УБИЙЦ НАДО СТАВИТЬ К СТЕНКЕ?

Предельный градус страстей в наэлектризованном ненавистью судебном зале Беслана, где продолжается процесс над Нурпаши Кулаевым - единственным террористом, оставшимся в живых после налета на местную школу, выплеснулся далеко за пределы Северной Осетии. Это случилось сразу после того, как выступавший гособвинителем зам. Генерального прокурора России Николай Шепель под аплодисменты присутствовавших потребовал приговорить подсудимого к смертной казни.

Подобных речей в нашей стране прокуроры не произносили с 1996 года. Именно с той поры, вступив в Совет Европы, под давлением Запада Москва ввела мораторий на исключительную меру наказания. Шаг, надо заметить, явно непопулярный в российском народе. Практически все опросы общественного мнения свидетельствуют об этом.
Десять лет власть успешно отбивала наскоки тех, кто требовал, чтобы "на войне - как на войне". В 2001 году, после участившихся террористических актов на Северном Кавказе, с предложением отменить мораторий на смертную казнь выступал, например, тогдашний командующий войсками Северо-Кавказского военного округа генерал-полковник Геннадий Трошев. А в 2002 году, после подрыва воинской колонны на параде в Каспийске, приняли обращение к президенту России Госсовет и Народное собрание Дагестана. Эти призывы остались без удовлетворения. Нет, объясняла власть и правозащитники, любая человеческая жизнь - высшая ценность. Отнимать ее волен лишь Всевышний.

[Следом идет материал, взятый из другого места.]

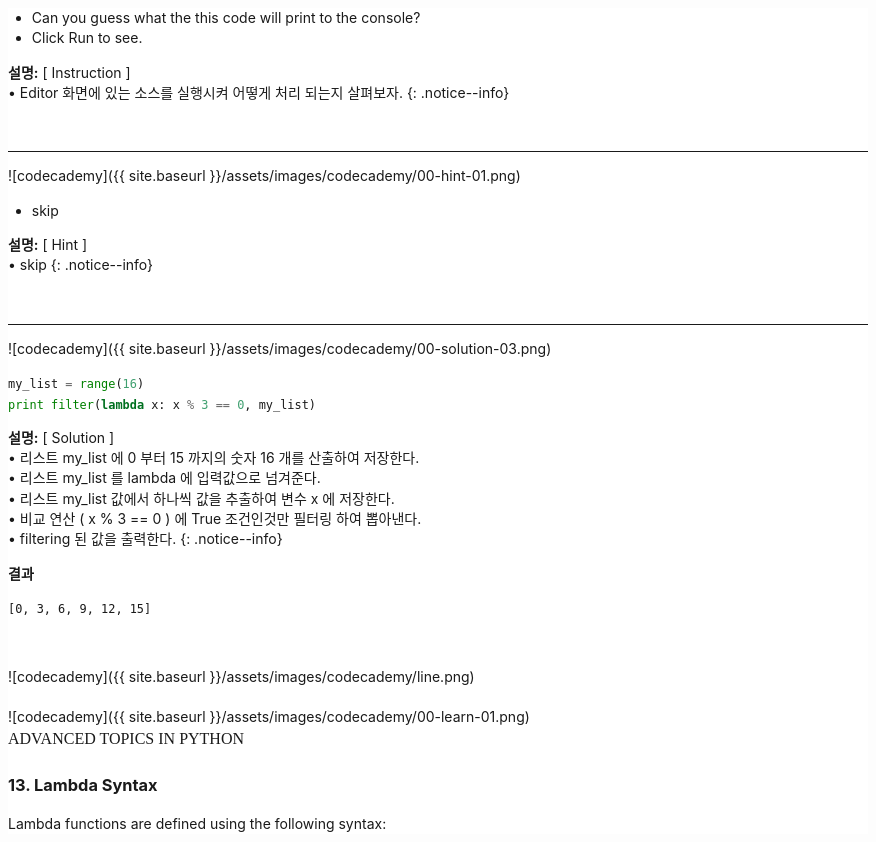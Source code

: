 * Can you guess what the this code will print to the console?    
* Click Run to see.


**설명:** [ Instruction ]    
• Editor 화면에 있는 소스를 실행시켜 어떻게 처리 되는지 살펴보자.
{: .notice--info}


<br>
<hr/>


![codecademy]({{ site.baseurl }}/assets/images/codecademy/00-hint-01.png) 
* skip


**설명:** [ Hint ]    
• skip
{: .notice--info}

<br>
<hr/>


![codecademy]({{ site.baseurl }}/assets/images/codecademy/00-solution-03.png)    


```python
my_list = range(16)
print filter(lambda x: x % 3 == 0, my_list)
```

**설명:** [ Solution ]     
• 리스트 my_list 에 0 부터 15 까지의 숫자 16 개를 산출하여 저장한다.    
• 리스트 my_list 를 lambda 에 입력값으로 넘겨준다.    
• 리스트 my_list 값에서 하나씩 값을 추출하여 변수 x 에 저장한다.     
• 비교 연산 ( x % 3 == 0 ) 에 True 조건인것만 필터링 하여 뽑아낸다.    
• filtering 된 값을 출력한다.
{: .notice--info}



**결과**     
``` 
[0, 3, 6, 9, 12, 15]
```     
<p style="page-break-before: always;"></p>
<br>

![codecademy]({{ site.baseurl }}/assets/images/codecademy/line.png)    
<br>
![codecademy]({{ site.baseurl }}/assets/images/codecademy/00-learn-01.png)    
<font size="3"  face="돋움">ADVANCED TOPICS IN PYTHON </font>     

### 13. Lambda Syntax    

Lambda functions are defined using the following syntax:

Правда, некоторые церковнослужители оказались не столь категоричны. Секретарь отдела внешних церковных связей Московского Патриархата по взаимодействию церкви и общества протоиерей Всеволод Чаплин тогда же заявлял, что "РПЦ приветствует ограничения на смертную казнь и ее отмену, однако окончательно эту проблему должно разрешить общество". А общество, давно потерявшее всякую веру в отечественную правоохранительную систему, ошалевшее год от года от все более устрашающей статистики тяжких преступлений, согласно лишь на один разговор с душегубами - посредством пули. Только в минувшем году количество преступлений в России выросло на четверть по сравнению с 2004-м...
И вот теперь с требованием в отместку за загубленных детей Беслана приговорить к высшей мере плененного варвара выступил не кто-нибудь - заместитель Генерального прокурора России! Тут же последовал комментарий главы думского комитета Павла Крашенинникова к сенсационной речи Шепеля - дескать, она основана на эмоциях...
Эмоций в потрясенном террористами Беслане, безусловно, хватает. Однако было бы наивным предполагать, что столь решительный шаг замгенпрокурора сделал по собственной инициативе.
Буквально за сутки до выступления Шепеля в Беслане президент Путин отвечал испанским журналистам о перспективах того самого моратория. По его словам, сам он против возвращения в судебную практику смертной казни. Любое наказание, сказал Путин, имеет несколько целей. Это исправление и кара. Никакого исправления после смертной казни нет, есть только кара. Он пообещал пойти на определенные шаги в этом вопросе. И добавил: "Но делать это буду аккуратно, в соответствии с настроениями общества". Настроения российского общества на этот счет известны, они способны продиктовать только одну дорогу - противоположную той, куда направляет Совет Европы. Но, к примеру, США и Япония не спешат отменять высшую меру для своих отморозков.
Если речь Шепеля - это сигнал, который мы правильно поняли, - не выходит ли, что власти меняют позицию в вопросе о моратории? Тогда они должны быть готовы к волне болезненной критики со стороны Запада и собственных правозащитников. Может, в наш лексикон и вернется тогда незаслуженно позабытое: "Нет, на "мокрое" дело я не согласен". Глядишь, чей-то нож или пистолет это остановит.